Theoretical study on the core-excited states of the allyl using CVS-icMRCISD method

The allyl radical (C3H5) is a well-characterized hydrocarbon radical, renowned for its pivotal role as an intermediate species in high-energy environments. Its core excited states can elucidate intricate details pertaining to its electronic and structural properties. The core excited states of allyl were studied experimentally using X-ray absorption spectroscopy (XAS), and the primary characteristic peaks were assigned using the MCSCF approach, but not entirely. In this work, the recently developed CVS-icMRCISD scheme was used to simulate the excitation and ionization processes of C's K-shell electrons within allyl radicals, cations, and anions, respectively. Our results indicate that the XAS spectrum obtained not merely captured the distinctive peaks associated with allyl radicals, but also encompassed the characteristic peaks pertaining to allyl cations.

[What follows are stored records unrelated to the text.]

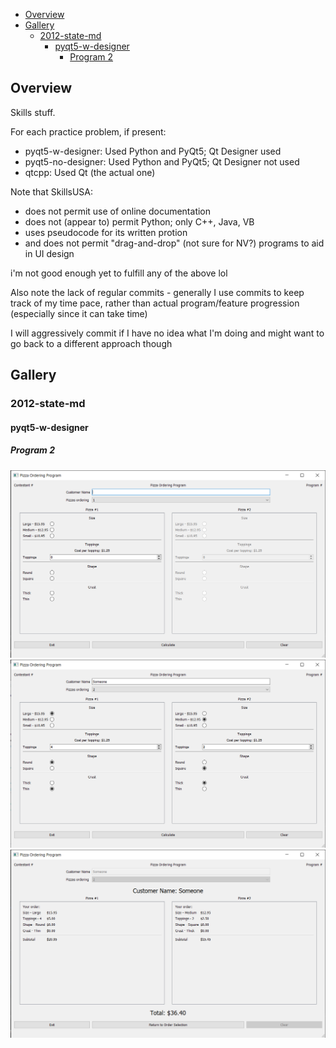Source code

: - [Overview](#overview)
- [Gallery](#gallery)
  - [2012-state-md](#2012-state-md)
    - [pyqt5-w-designer](#pyqt5-w-designer)
      - [Program 2](#program-2)

## Overview
Skills stuff.

For each practice problem, if present:
- pyqt5-w-designer: Used Python and PyQt5; Qt Designer used
- pyqt5-no-designer: Used Python and PyQt5; Qt Designer not used
- qtcpp: Used Qt (the actual one)

Note that SkillsUSA:
- does not permit use of online documentation
- does not (appear to) permit Python; only C++, Java, VB
- uses pseudocode for its written protion
- and does not permit "drag-and-drop" (not sure for NV?) programs to aid in UI design

i'm not good enough yet to fulfill any of the above lol

Also note the lack of regular commits - generally I use commits to keep track of my time pace, rather than actual program/feature progression (especially since it can take time)

I will aggressively commit if I have no idea what I'm doing and might want to go back to a different approach though

## Gallery

### 2012-state-md

#### pyqt5-w-designer

##### Program 2
![Image 1](2012-state-md/imgs/pyqt5-w-designer-1.png)
![Image 2](2012-state-md/imgs/pyqt5-w-designer-2.png)
![Image 3](2012-state-md/imgs/pyqt5-w-designer-3.png)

Meanwhile, unlike manually adjusting the state weights of different electronic states to align with experimental spectral data, we adopt the CVS-icMRCISD scheme, which uses state averaging and produces unbiased results, making it suitable for studying multiple states simultaneously and easy to converge. More importantly, when accounting for the dynamic electron correlation, our results align seamlessly with the experimental XAS. This congruence underscores the potential of our CVS-icMRCISD as a robust tool for theoretical investigations pertaining to the excitation of inner shell electrons in small molecules.